* * *
Были в моей жизни дни, когда нахлынуло мне в душу какое-то суматошное, все смывающее на своем пути чувство. Оно ворвалось негаданно, а потому казалось непонятным. Какому же русскому человеку не нужно излить душу в такие мгновения!
Я отправился в Васину деревню Ольховку, застал его дома и чуть ли не с порога начал:
- Послушай, Вася, я…
Он слушал меня, чуть склонив набок свою характерную - по-суворовски, с хохолком - голову, а потом высказал странное для меня желание:
- Пойдем к берегу, по дороге и доскажешь…

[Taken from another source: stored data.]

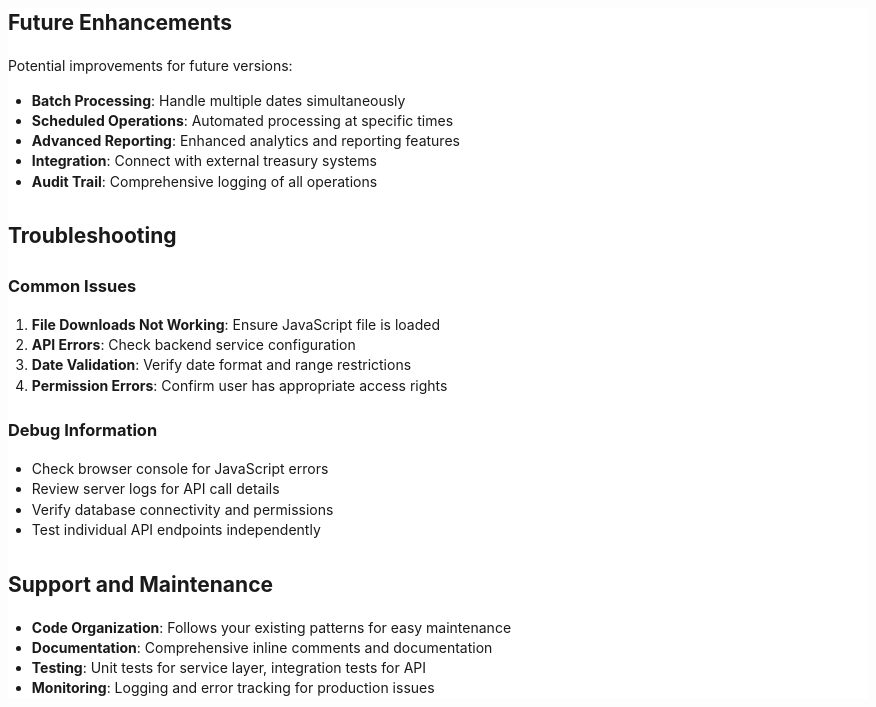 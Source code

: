 ## Future Enhancements

Potential improvements for future versions:
- **Batch Processing**: Handle multiple dates simultaneously
- **Scheduled Operations**: Automated processing at specific times
- **Advanced Reporting**: Enhanced analytics and reporting features
- **Integration**: Connect with external treasury systems
- **Audit Trail**: Comprehensive logging of all operations

## Troubleshooting

### Common Issues
1. **File Downloads Not Working**: Ensure JavaScript file is loaded
2. **API Errors**: Check backend service configuration
3. **Date Validation**: Verify date format and range restrictions
4. **Permission Errors**: Confirm user has appropriate access rights

### Debug Information
- Check browser console for JavaScript errors
- Review server logs for API call details
- Verify database connectivity and permissions
- Test individual API endpoints independently

## Support and Maintenance

- **Code Organization**: Follows your existing patterns for easy maintenance
- **Documentation**: Comprehensive inline comments and documentation
- **Testing**: Unit tests for service layer, integration tests for API
- **Monitoring**: Logging and error tracking for production issues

Мы вышли и стали спускаться по желтой песчаной дороге, усеянной по обочинам треснувшими валунами. Рожь, молодая, нежно-зеленая, поднималась справа и слева, стремительные ласточки своим полетом, как ножами, разрезали воздух. И я почувствовал, что перед огромностью живой к трепетной природы, окружавшей нас, мне стало труднее высказываться о том, что мне еще минуту назад представлялось самым существенным. Словно мои слова и мое возникшее чувство проверялись на цвет, на вкус, на истинность всем тем, что существует в мире вечно и непреложно. Я продолжал говорить, но внутренне задумывался, не понимая своего душевного смущения.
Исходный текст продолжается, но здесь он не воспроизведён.